▶ **Task statement**: Search the records below for "#### Return". Return that line and all remaining lines exactly.

*** Information supplied Section Begins ***

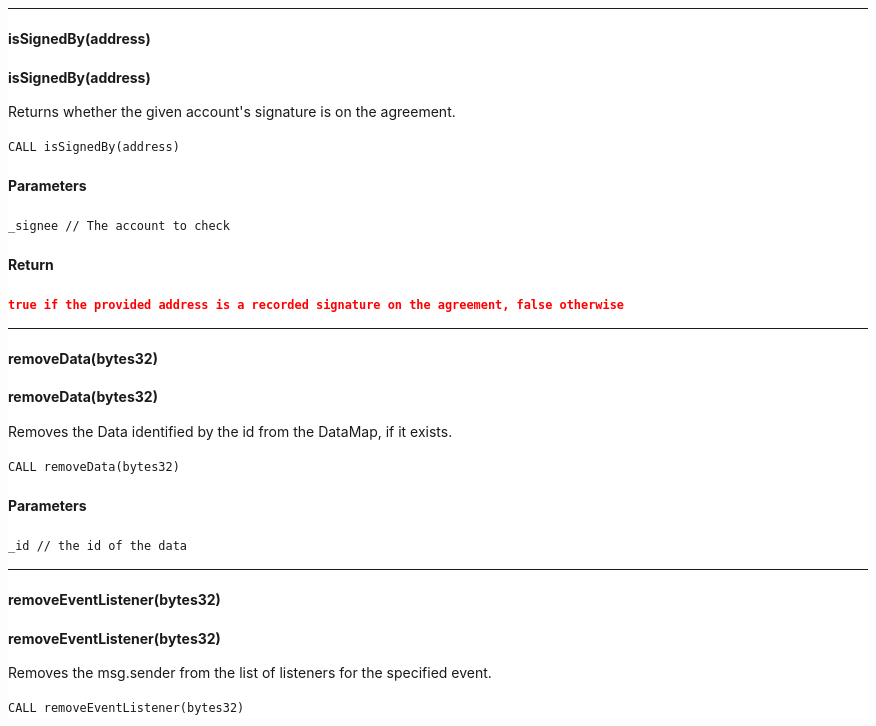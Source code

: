 
---

#### isSignedBy(address)


**isSignedBy(address)**


Returns whether the given account's signature is on the agreement.

```endpoint
CALL isSignedBy(address)
```

#### Parameters

```solidity
_signee // The account to check

```

#### Return

```json
true if the provided address is a recorded signature on the agreement, false otherwise
```


---

#### removeData(bytes32)


**removeData(bytes32)**


Removes the Data identified by the id from the DataMap, if it exists.

```endpoint
CALL removeData(bytes32)
```

#### Parameters

```solidity
_id // the id of the data

```


---

#### removeEventListener(bytes32)


**removeEventListener(bytes32)**


Removes the msg.sender from the list of listeners for the specified event.

```endpoint
CALL removeEventListener(bytes32)
```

*** Information supplied Section Ends ***

▶ **Answer to the exercise**:
#### Return

```json
true if the provided address is a recorded signature on the agreement, false otherwise
```


---

#### removeData(bytes32)


**removeData(bytes32)**


Removes the Data identified by the id from the DataMap, if it exists.

```endpoint
CALL removeData(bytes32)
```

#### Parameters

```solidity
_id // the id of the data

```


---

#### removeEventListener(bytes32)


**removeEventListener(bytes32)**


Removes the msg.sender from the list of listeners for the specified event.

```endpoint
CALL removeEventListener(bytes32)
```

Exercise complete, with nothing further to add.